- [PROBLEM STATEMENT]: The output should be the listing below, limited to the lines from the one with "[Документация]" through the one with "For Windows games, this", exact and without pictures.

•••

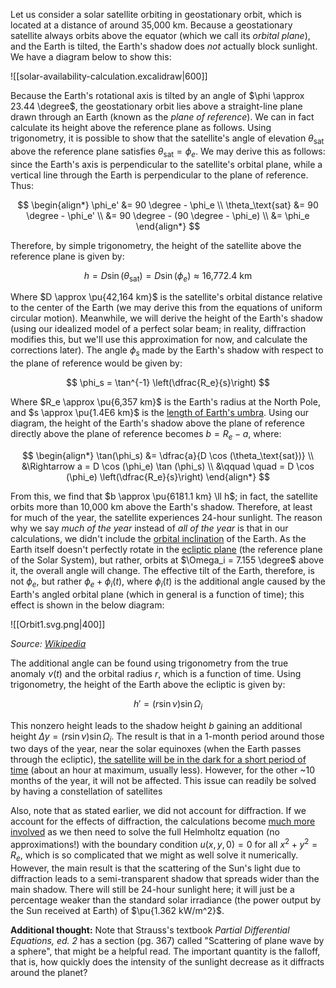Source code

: Let us consider a solar satellite orbiting in geostationary orbit, which is located at a distance of around 35,000 km. Because a geostationary satellite always orbits above the equator (which we call its _orbital plane_), and the Earth is tilted, the Earth's shadow does _not_ actually block sunlight. We have a diagram below to show this:

![[solar-availability-calculation.excalidraw|600]]

Because the Earth's rotational axis is tilted by an angle of $\phi \approx 23.44 \degree$, the geostationary orbit lies above a straight-line plane drawn through an Earth (known as the _plane of reference_). We can in fact calculate its height above the reference plane as follows. Using trigonometry, it is possible to show that the satellite's angle of elevation $\theta_\text{sat}$ above the reference plane satisfies $\theta_\text{sat} = \phi_e$. We may derive this as follows: since the Earth's axis is perpendicular to the satellite's orbital plane, while a vertical line through the Earth is perpendicular to the plane of reference. Thus:

$$
\begin{align*}
\phi_e' &= 90 \degree - \phi_e \\
\theta_\text{sat} &= 90 \degree - \phi_e' \\
&= 90 \degree - (90 \degree - \phi_e) \\
&= \phi_e
\end{align*}
$$

Therefore, by simple trigonometry, the height of the satellite above the reference plane is given by:

$$
h = D \sin (\theta_\text{sat}) = D \sin (\phi_e) \approx \text{16,772.4 km}
$$

Where $D \approx \pu{42,164 km}$ is the satellite's orbital distance relative to the center of the Earth (we may derive this from the equations of uniform circular motion). Meanwhile, we will derive the height of the Earth's shadow (using our idealized model of a perfect solar beam; in reality, diffraction modifies this, but we'll use this approximation for now, and calculate the corrections later). The angle $\phi_s$ made by the Earth's shadow with respect to the plane of reference would be given by:

$$
\phi_s = \tan^{-1} \left(\dfrac{R_e}{s}\right)
$$

Where $R_e \approx \pu{6,357 km}$ is the Earth's radius at the North Pole, and $s \approx \pu{1.4E6 km}$ is the [length of Earth's umbra](https://www.astronomy.ohio-state.edu/pogge.1/Ast161/Unit2/eclipses.html). Using our diagram, the height of the Earth's shadow above the plane of reference directly above the plane of reference becomes $b = R_e - a$, where:

$$
\begin{align*}
\tan(\phi_s) &= \dfrac{a}{D \cos (\theta_\text{sat})} \\
&\Rightarrow a = D \cos (\phi_e) \tan (\phi_s) \\
&\qquad \quad = D \cos (\phi_e) \left(\dfrac{R_e}{s}\right)
\end{align*}
$$

From this, we find that $b \approx \pu{6181.1 km} \ll h$; in fact, the satellite orbits more than 10,000 km above the Earth's shadow. Therefore, at least for much of the year, the satellite experiences 24-hour sunlight. The reason why we say _much of the year_ instead of _all of the year_ is that in our calculations, we didn't include the [orbital inclination](https://en.wikipedia.org/wiki/Orbital_inclination) of the Earth. As the Earth itself doesn't perfectly rotate in the [ecliptic plane](https://en.wikipedia.org/wiki/Ecliptic) (the reference plane of the Solar System), but rather, orbits at $\Omega_i = 7.155 \degree$ above it, the overall angle will change. The effective tilt of the Earth, therefore, is not $\phi_e$, but rather $\phi_e + \phi_i(t)$, where $\phi_i(t)$ is the additional angle caused by the Earth's angled orbital plane (which in general is a function of time); this effect is shown in the below diagram:


![[Orbit1.svg.png|400]]

_Source: [Wikipedia](https://commons.wikimedia.org/wiki/File:Orbit1.svg)_

The additional angle can be found using trigonometry from the true anomaly $\nu(t)$ and the orbital radius $r$, which is a function of time. Using trigonometry, the height of the Earth above the ecliptic is given by:

$$
h' = (r \sin \nu) \sin \Omega_i
$$

This nonzero height leads to the shadow height $b$ gaining an additional height $\Delta y = (r \sin \nu) \sin \Omega_i$. The result is that in a 1-month period around those two days of the year, near the solar equinoxes (when the Earth passes through the ecliptic), [the satellite will be in the dark for a short period of time](https://www.sws.bom.gov.au/Educational/5/4/3) (about an hour at maximum, usually less). However, for the other ~10 months of the year, it will not be affected. This issue can readily be solved by having a constellation of satellites

Also, note that as stated earlier, we did not account for diffraction. If we account for the effects of diffraction, the calculations become [much more involved](https://arxiv.org/abs/1004.5365) as we then need to solve the full Helmholtz equation (no approximations!) with the boundary condition $u(x, y, 0) = 0$ for all $x^2 + y^2 = R_e$, which is so complicated that we might as well solve it numerically. However, the main result is that the scattering of the Sun's light due to diffraction leads to a semi-transparent shadow that spreads wider than the main shadow. There will still be 24-hour sunlight here; it will just be a percentage weaker than the standard solar irradiance (the power output by the Sun received at Earth) of $\pu{1.362 kW/m^2}$.

**Additional thought:** Note that Strauss's textbook _Partial Differential Equations, ed. 2_ has a section (pg. 367) called "Scattering of plane wave by a sphere", that might be a helpful read. The important quantity is the falloff, that is, how quickly does the intensity of the sunlight decrease as it diffracts around the planet?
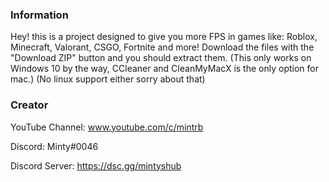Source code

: ### Information

Hey! this is a project designed to give you more FPS in games like: Roblox, Minecraft, Valorant, CSGO, Fortnite and more!
Download the files with the "Download ZIP" button and you should extract them. (This only works on Windows 10 by the way, CCleaner and CleanMyMacX is the only option for mac.) (No linux support either sorry about that)

### Creator

YouTube Channel: www.youtube.com/c/mintrb

Discord: Minty#0046

Discord Server: https://dsc.gg/mintyshub


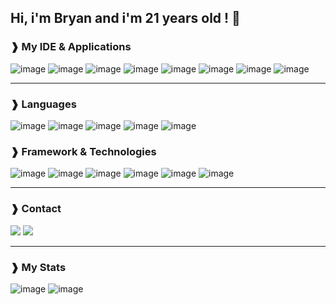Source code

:## Hi, i'm Bryan and i'm 21 years old ! 👋

### ❱ **My IDE & Applications**

![image](http://img.shields.io/badge/-PHPStorm-181717?style=for-the-badge&logo=phpstorm&logoColor=white)
![image](https://img.shields.io/badge/Opera-FF1B2D?style=for-the-badge&logo=Opera&logoColor=white)
![image](https://img.shields.io/badge/Figma-F24E1E?style=for-the-badge&logo=figma&logoColor=white)
![image](https://img.shields.io/badge/affinitydesginer-%231B72BE.svg?style=for-the-badge&logo=affinity-designer&logoColor=white)
![image](https://img.shields.io/badge/Spotify-1ED760?&style=for-the-badge&logo=spotify&logoColor=white)
![image](https://img.shields.io/badge/Netflix-E50914?style=for-the-badge&logo=netflix&logoColor=white)
![image](https://img.shields.io/badge/Windows-0078D6?style=for-the-badge&logo=windows&logoColor=white)
![image](https://img.shields.io/badge/dell-XPS%2015-007DB8?style=for-the-badge&logo=dell&logoColor=white)

---

### ❱ **Languages**

![image](https://img.shields.io/badge/HTML5-E34F26?style=for-the-badge&logo=html5&logoColor=white)
![image](https://img.shields.io/badge/CSS3-1572B6?style=for-the-badge&logo=css3&logoColor=white)
![image](https://img.shields.io/badge/JavaScript-323330?style=for-the-badge&logo=javascript&logoColor=F7DF1E)
![image](https://img.shields.io/badge/TypeScript-007ACC?style=for-the-badge&logo=typescript&logoColor=white)
![image](https://img.shields.io/badge/PHP-777BB4?style=for-the-badge&logo=php&logoColor=white)

### ❱ **Framework & Technologies**

![image](https://img.shields.io/badge/Font_Awesome-339AF0?style=for-the-badge&logo=fontawesome&logoColor=white)
![image](https://img.shields.io/badge/AlpineJS-8BC0D0?style=for-the-badge&logo=alpine.js&logoColor=black)
![image](https://img.shields.io/badge/Laravel-FF2D20?style=for-the-badge&logo=laravel&logoColor=white)
![image](https://img.shields.io/badge/Tailwind_CSS-38B2AC?style=for-the-badge&logo=tailwind-css&logoColor=white)
![image](https://img.shields.io/badge/Vue.js-35495E?style=for-the-badge&logo=vuedotjs&logoColor=4FC08D)
![image](https://img.shields.io/badge/GulpJS-CF4647?style=for-the-badge&logo=gulpjs&logoColor=CF4647)

---

### ❱ **Contact**

<a href="https://discord.com/users/249911768661360641" target="_blank"><img src="https://img.shields.io/badge/Discord-7289DA?style=for-the-badge&logo=discord&logoColor=white"></img></a>
<a href="https://github.com/ApixPlay" target="_blank"><img src="https://img.shields.io/badge/GitHub-100000?style=for-the-badge&logo=github&logoColor=white"></img></a>

---

### ❱ **My Stats**

![image](https://github-readme-stats.vercel.app/api?username=ApixPlay)
![image](https://github-readme-stats.vercel.app/api/top-langs/?username=ApixPlay)


<!--
**ApixPlay/ApixPlay** is a ✨ _special_ ✨ repository because its `README.md` (this file) appears on your GitHub profile.

Here are some ideas to get you started:

- 🔭 I’m currently working on ...
- 🌱 I’m currently learning ...
- 👯 I’m looking to collaborate on ...
- 🤔 I’m looking for help with ...
- 💬 Ask me about ...
- 📫 How to reach me: ...
- 😄 Pronouns: ...
- ⚡ Fun fact: ...
-->
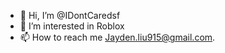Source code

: - 👋 Hi, I’m @IDontCaredsf
- 👀 I’m interested in Roblox
- 📫 How to reach me Jayden.liu915@gmail.com.

<!---
IDontCaredsf/IDontCaredsf is a ✨ special ✨ repository because its `README.md` (this file) appears on your GitHub profile.
You can click the Preview link to take a look at your changes.
--->
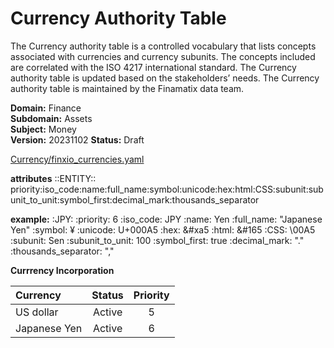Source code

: # Currency Authority Table
The Currency authority table is a controlled vocabulary that lists concepts associated with currencies and currency subunits. The concepts included are correlated with the ISO 4217 international standard.
The Currency authority table is updated based on the stakeholders’ needs. The Currency authority table is maintained by the Finamatix data team.

**Domain:** Finance  
**Subdomain:** Assets  
**Subject:** Money  
**Version:** 20231102
**Status:** Draft

[Currency/finxio_currencies.yaml ](https://github.com/finamatix/fnxio-vocabularies/blob/main/Currency/finxio_currencies.yaml)

**attributes** ::ENTITY:: priority:iso_code:name:full_name:symbol:unicode:hex:html:CSS:subunit:subunit_to_unit:symbol_first:decimal_mark:thousands_separator

**example:**
:JPY: 
  :priority: 6
  :iso_code: JPY
  :name: Yen
  :full_name: "Japanese Yen"
  :symbol: ¥
  :unicode: U+000A5
  :hex: &#xa5
  :html: &#165
  :CSS: \00A5
  :subunit: Sen
  :subunit_to_unit: 100
  :symbol_first: true
  :decimal_mark: "."
  :thousands_separator: ","

**Currrency Incorporation**

|Currency|Status|Priority
|:----|:----:| :----: |
|US dollar|Active|5|
|Japanese Yen|Active| 6 |
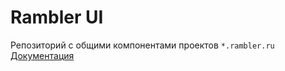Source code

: # Rambler UI
Репозиторий с общими компонентами проектов `*.rambler.ru`
<br />
[Документация](http://highpower.github.com/rambler-ui)
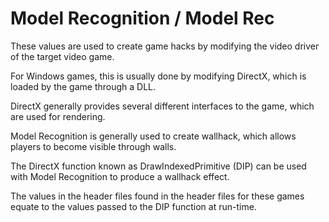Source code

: Model Recognition / Model Rec
=============================

These values are used to create game hacks by modifying the video driver of the target video game. 

For Windows games, this is usually done by modifying DirectX, which is loaded by the game through a DLL.

DirectX generally provides several different interfaces to the game, which are used for rendering. 

Model Recognition is generally used to create wallhack, which allows players to become visible through walls. 

The DirectX function known as DrawIndexedPrimitive (DIP) can be used with Model Recognition to produce a wallhack effect. 

The values in the header files found in the header files for these games equate to the values passed to the DIP function at run-time. 







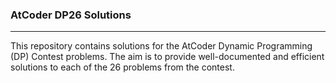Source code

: ### AtCoder DP26 Solutions
---

This repository contains solutions for the AtCoder Dynamic Programming (DP) Contest problems. The aim is to provide well-documented and efficient solutions to each of the 26 problems from the contest. 
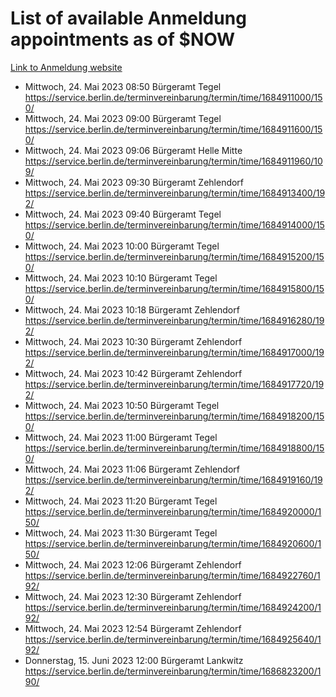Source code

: # List of available Anmeldung appointments as of $NOW
[Link to Anmeldung website](https://service.berlin.de/terminvereinbarung/termin/tag.php?termin=1&anliegen[]=120686&dienstleisterlist=122210,122217,327316,122219,327312,122227,327314,122231,327346,122243,327348,122254,122252,329742,122260,329745,122262,329748,122271,327278,122273,327274,122277,327276,330436,122280,327294,122282,327290,122284,327292,122291,327270,122285,327266,122286,327264,122296,327268,150230,329760,122297,327286,122294,327284,122312,329763,122314,329775,122304,327330,122311,327334,122309,327332,317869,122281,327352,122279,329772,122283,122276,327324,122274,327326,122267,329766,122246,327318,122251,327320,122257,327322,122208,327298,122226,327300&herkunft=http%3A%2F%2Fservice.berlin.de%2Fdienstleistung%2F120686%2F)
- Mittwoch, 24. Mai 2023 08:50 Bürgeramt Tegel https://service.berlin.de/terminvereinbarung/termin/time/1684911000/150/
- Mittwoch, 24. Mai 2023 09:00 Bürgeramt Tegel https://service.berlin.de/terminvereinbarung/termin/time/1684911600/150/
- Mittwoch, 24. Mai 2023 09:06 Bürgeramt Helle Mitte https://service.berlin.de/terminvereinbarung/termin/time/1684911960/109/
- Mittwoch, 24. Mai 2023 09:30 Bürgeramt Zehlendorf https://service.berlin.de/terminvereinbarung/termin/time/1684913400/192/
- Mittwoch, 24. Mai 2023 09:40 Bürgeramt Tegel https://service.berlin.de/terminvereinbarung/termin/time/1684914000/150/
- Mittwoch, 24. Mai 2023 10:00 Bürgeramt Tegel https://service.berlin.de/terminvereinbarung/termin/time/1684915200/150/
- Mittwoch, 24. Mai 2023 10:10 Bürgeramt Tegel https://service.berlin.de/terminvereinbarung/termin/time/1684915800/150/
- Mittwoch, 24. Mai 2023 10:18 Bürgeramt Zehlendorf https://service.berlin.de/terminvereinbarung/termin/time/1684916280/192/
- Mittwoch, 24. Mai 2023 10:30 Bürgeramt Zehlendorf https://service.berlin.de/terminvereinbarung/termin/time/1684917000/192/
- Mittwoch, 24. Mai 2023 10:42 Bürgeramt Zehlendorf https://service.berlin.de/terminvereinbarung/termin/time/1684917720/192/
- Mittwoch, 24. Mai 2023 10:50 Bürgeramt Tegel https://service.berlin.de/terminvereinbarung/termin/time/1684918200/150/
- Mittwoch, 24. Mai 2023 11:00 Bürgeramt Tegel https://service.berlin.de/terminvereinbarung/termin/time/1684918800/150/
- Mittwoch, 24. Mai 2023 11:06 Bürgeramt Zehlendorf https://service.berlin.de/terminvereinbarung/termin/time/1684919160/192/
- Mittwoch, 24. Mai 2023 11:20 Bürgeramt Tegel https://service.berlin.de/terminvereinbarung/termin/time/1684920000/150/
- Mittwoch, 24. Mai 2023 11:30 Bürgeramt Tegel https://service.berlin.de/terminvereinbarung/termin/time/1684920600/150/
- Mittwoch, 24. Mai 2023 12:06 Bürgeramt Zehlendorf https://service.berlin.de/terminvereinbarung/termin/time/1684922760/192/
- Mittwoch, 24. Mai 2023 12:30 Bürgeramt Zehlendorf https://service.berlin.de/terminvereinbarung/termin/time/1684924200/192/
- Mittwoch, 24. Mai 2023 12:54 Bürgeramt Zehlendorf https://service.berlin.de/terminvereinbarung/termin/time/1684925640/192/
- Donnerstag, 15. Juni 2023 12:00 Bürgeramt Lankwitz https://service.berlin.de/terminvereinbarung/termin/time/1686823200/190/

•••

- [EXERCISE ANSWER]:
[Документация](http://highpower.github.com/rambler-ui)
Source code

: Model Recognition / Model Rec
=============================

These values are used to create game hacks by modifying the video driver of the target video game. 

For Windows games, this is usually done by modifying DirectX, which is loaded by the game through a DLL.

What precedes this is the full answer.